It very much depends on the institution and the policies of it.
Exhibition of privately-owned items is one thing (and a real liability
headache in itself). Providing care for an object is wholly different.
Most museums are very much against the old system of long-term or
"permanent" loans for several of the reasons that Neil Clark describes.
Without ownership, you are in a very precarious legal situation if
interventive work is called for. The museum is seldom if ever reimbursed
for the costs of providing care, storage and documentation to something
that it does not own--and a museum is not a warehouse. There are very
often bad feelings about these situations, and, in this litigious
society, bad feelings lead to lawsuits.
I have written and reviewed many museum collections policies for natural
history collections, and I counsel museums not to accept "permanent
loans" or any donations with strings attached (i.e., it must be on
exhibit in perpetuity, etc.). There are many win-win ways of negotiating
loans and gifts with donors, but the museum really needs to have legal
ownership of items for which it is assuming a long-term responsibility.

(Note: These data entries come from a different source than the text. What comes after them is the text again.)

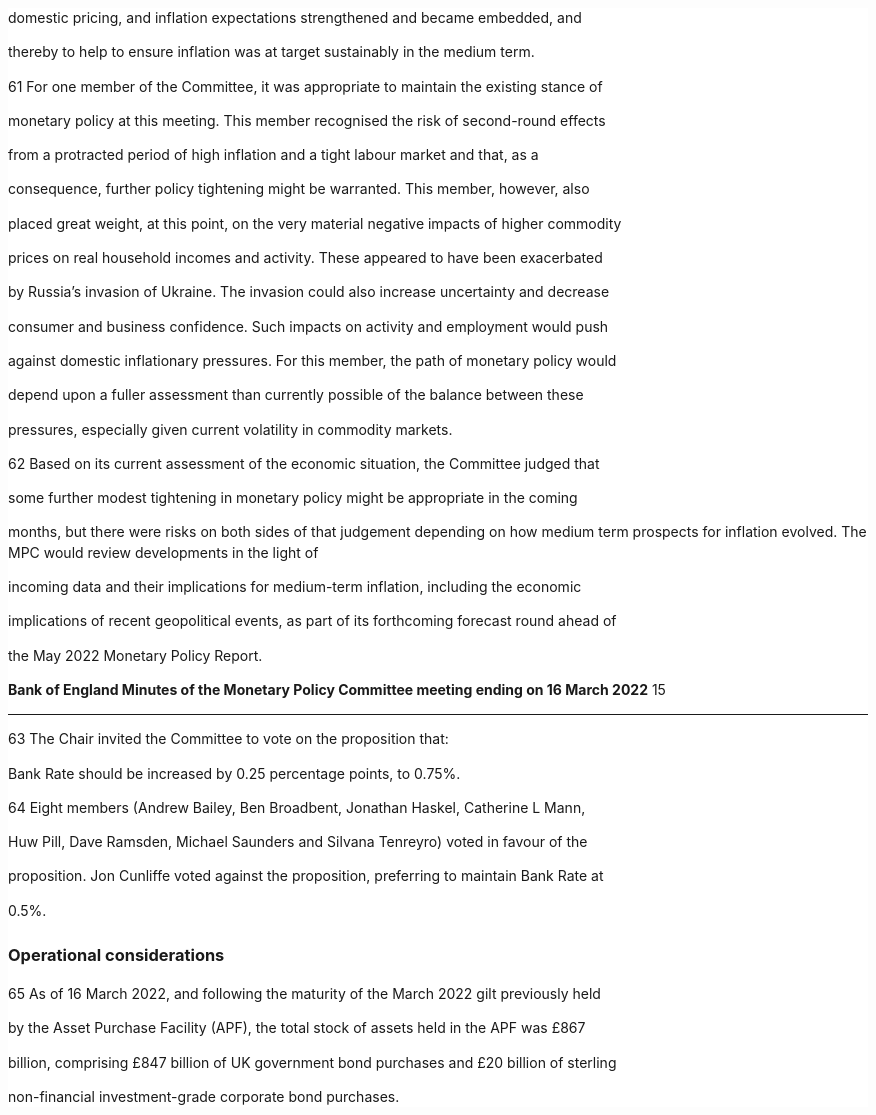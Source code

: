 domestic pricing, and inflation expectations strengthened and became embedded, and

thereby to help to ensure inflation was at target sustainably in the medium term.

61 For one member of the Committee, it was appropriate to maintain the existing stance of

monetary policy at this meeting. This member recognised the risk of second-round effects

from a protracted period of high inflation and a tight labour market and that, as a

consequence, further policy tightening might be warranted. This member, however, also

placed great weight, at this point, on the very material negative impacts of higher commodity

prices on real household incomes and activity. These appeared to have been exacerbated

by Russia’s invasion of Ukraine. The invasion could also increase uncertainty and decrease

consumer and business confidence. Such impacts on activity and employment would push

against domestic inflationary pressures. For this member, the path of monetary policy would

depend upon a fuller assessment than currently possible of the balance between these

pressures, especially given current volatility in commodity markets.

62 Based on its current assessment of the economic situation, the Committee judged that

some further modest tightening in monetary policy might be appropriate in the coming

months, but there were risks on both sides of that judgement depending on how medium
term prospects for inflation evolved. The MPC would review developments in the light of

incoming data and their implications for medium-term inflation, including the economic

implications of recent geopolitical events, as part of its forthcoming forecast round ahead of

the May 2022 Monetary Policy Report.

**Bank of England Minutes of the Monetary Policy Committee meeting ending on 16 March 2022** 15


-----

63 The Chair invited the Committee to vote on the proposition that:

Bank Rate should be increased by 0.25 percentage points, to 0.75%.

64 Eight members (Andrew Bailey, Ben Broadbent, Jonathan Haskel, Catherine L Mann,

Huw Pill, Dave Ramsden, Michael Saunders and Silvana Tenreyro) voted in favour of the

proposition. Jon Cunliffe voted against the proposition, preferring to maintain Bank Rate at

0.5%.

### Operational considerations

65 As of 16 March 2022, and following the maturity of the March 2022 gilt previously held

by the Asset Purchase Facility (APF), the total stock of assets held in the APF was £867

billion, comprising £847 billion of UK government bond purchases and £20 billion of sterling

non-financial investment-grade corporate bond purchases.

So many things can go wrong--loss, deterioration, disaster--that the
museum is taking on a big responsibility any time it accepts even a
routine loan. To take that responsibility for someone else's assets--to
provide for those assets as if they belonged to the museum--is one route
to legal disaster. Obviously, there are always exceptions and always
negotiations.
There are people who provide insurance and appraisals for natural history
collections, but that may be no protection against a lawsuit. And most
conservators I know will not agree to work on material if they are being
asked to do so by anyone except the true legal owner. This can cause
great frustrations when a specimen needs work, but the owner and the
museum disagree on what that help should be and who should pay for it.
The loser in these cases is the specimen.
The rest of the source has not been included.